Xenakis also observed this issue at OpenTable, when an internal hire faltered. “We finally had to make a change, as painful as it was,” Xenakis says. “The day we brought in a seasoned, senior Chief Technology Officer was like a huge ‘a-ha’ moment for us.’”
The new CTO understood how to separate and manage out underperforming employees. He also established new processes that decreased the number of times OpenTable released products with bugs.
“It was a lesson of, ‘Wow, we should have done this a year ago,’” Xenakis says
A growing company should take the same approach to its board of directors, Xenakis notes, by revisiting its makeup periodically to make sure its composition is as beneficial as can be at that stage. For example, a startup might load its board with people who have experience launching other businesses or people who have ties to venture capital. As it matures, the same company might lean on the expertise of people with deeper experience in finance with public companies.

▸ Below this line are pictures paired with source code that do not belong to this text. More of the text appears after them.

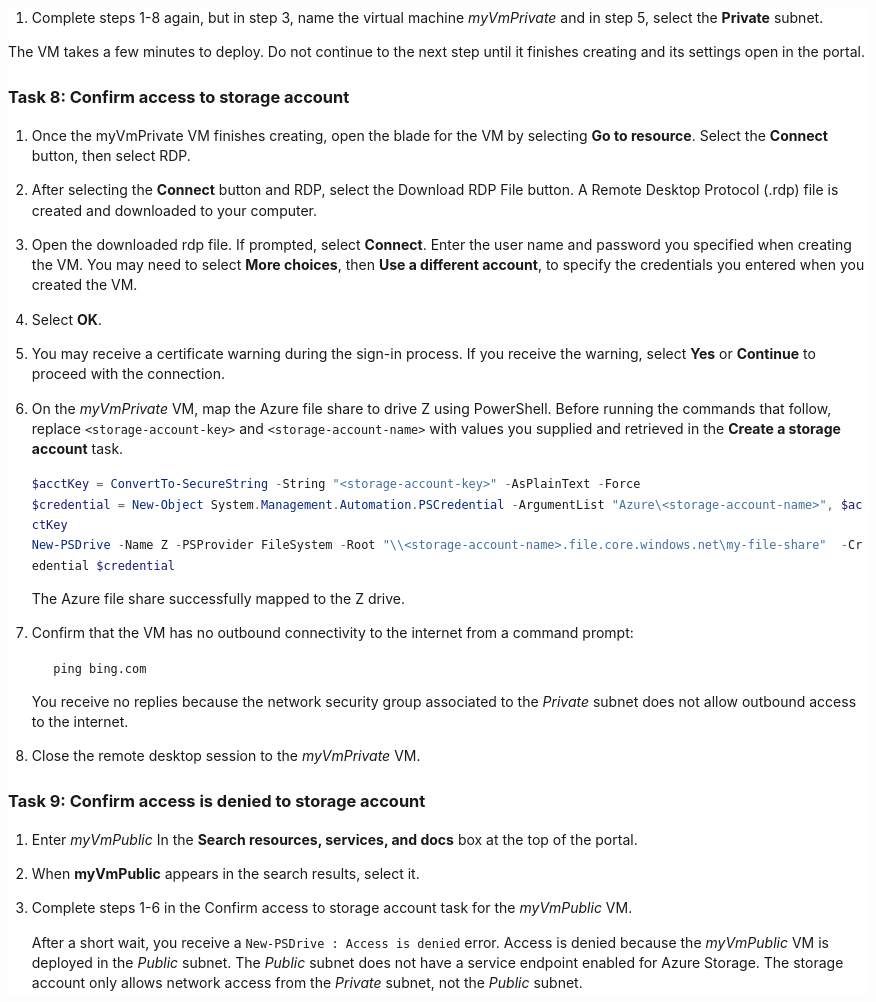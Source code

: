 1.  Complete steps 1-8 again, but in step 3, name the virtual machine *myVmPrivate* and in step 5, select the **Private** subnet.

The VM takes a few minutes to deploy. Do not continue to the next step until it finishes creating and its settings open in the portal.

### Task 8: Confirm access to storage account

1.  Once the myVmPrivate VM finishes creating, open the blade for the VM by selecting **Go to resource**.  Select the **Connect** button, then select RDP.

2.  After selecting the **Connect** button and RDP, select the Download RDP File button.  A Remote Desktop Protocol (.rdp) file is created and downloaded to your computer.  
3.  Open the downloaded rdp file. If prompted, select **Connect**. Enter the user name and password you specified when creating the VM. You may need to select **More choices**, then **Use a different account**, to specify the credentials you entered when you created the VM. 
4.  Select **OK**.
5.  You may receive a certificate warning during the sign-in process. If you receive the warning, select **Yes** or **Continue** to proceed with the connection.
6.  On the *myVmPrivate* VM, map the Azure file share to drive Z using PowerShell. Before running the commands that follow, replace `<storage-account-key>` and `<storage-account-name>` with values you supplied and retrieved in the **Create a storage account** task.

    ```powershell
    $acctKey = ConvertTo-SecureString -String "<storage-account-key>" -AsPlainText -Force
    $credential = New-Object System.Management.Automation.PSCredential -ArgumentList "Azure\<storage-account-name>", $acctKey
    New-PSDrive -Name Z -PSProvider FileSystem -Root "\\<storage-account-name>.file.core.windows.net\my-file-share"  -Credential $credential
    ```

     The Azure file share successfully mapped to the Z drive.

7.  Confirm that the VM has no outbound connectivity to the internet from a command prompt:

    ```
       ping bing.com
    ```

    You receive no replies because the network security group associated to the *Private* subnet does not allow outbound access to the internet.

8.  Close the remote desktop session to the *myVmPrivate* VM.

### Task 9: Confirm access is denied to storage account

1.  Enter *myVmPublic* In the **Search resources, services, and docs** box at the top of the portal.
2.  When **myVmPublic** appears in the search results, select it.
3.  Complete steps 1-6 in the Confirm access to storage account task for the *myVmPublic* VM.

       After a short wait, you receive a `New-PSDrive : Access is denied` error. Access is denied because the *myVmPublic* VM is deployed in the *Public* subnet. The *Public* subnet does not have a service endpoint enabled for Azure Storage. The storage account only allows network access from the *Private* subnet, not the *Public* subnet.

Be Thoughtful about Staying an Attractive Place to Work
At most startups, the culture initially flows from the founders and earliest employees, Xenakis says. When new employees are brought in, they tend to mesh well with the founders both for skills and personalities because they are being hired directly by those same company leaders.
But as companies grow and more people join—while early employees leave—maintaining a coherent culture requires effort.
“You have to acknowledge that culture is important,” he says. “And then ask yourself, ‘How can we try to maintain those things that make us a unique organization that people are excited to work for?’”
For instance, a few years after the founder left OpenTable, senior leaders who had been at the company for years formed a culture committee. The committee’s job was to identify ways to bring employees together—whether by reviving older, abandoned team-building strategies or by adopting new proposals. Out of that came several traditions, including skits at company meetings, theme-based happy hours, and Halloween costume competitions.
But being thoughtful about culture is not the same as maintaining the early culture at any cost. With more people and more hierarchy, more structure is required. This naturally changes the culture—which may be met with resistance by employees, particularly those who are used to the more free-spirited early days.
That’s why it is important to make any changes transparent to all employees.
When Matt Roberts took over as CEO of OpenTable in 2011, he rolled out a new mission statement, which stressed the human connections the company makes between restaurants and diners. This helped employees to think of OpenTable as more than just a software company. Before long, employees started talking about “what can happen around the restaurant table” in their emails, department presentations, and customer visits.
“This wasn’t forced—it was organic,” Xenakis says. “When you do that, your culture starts to serve as that thread that continues on even as employees leave. So, for us, it was critical to invest the time to create that rallying cry and build in continuity as people were coming and going.”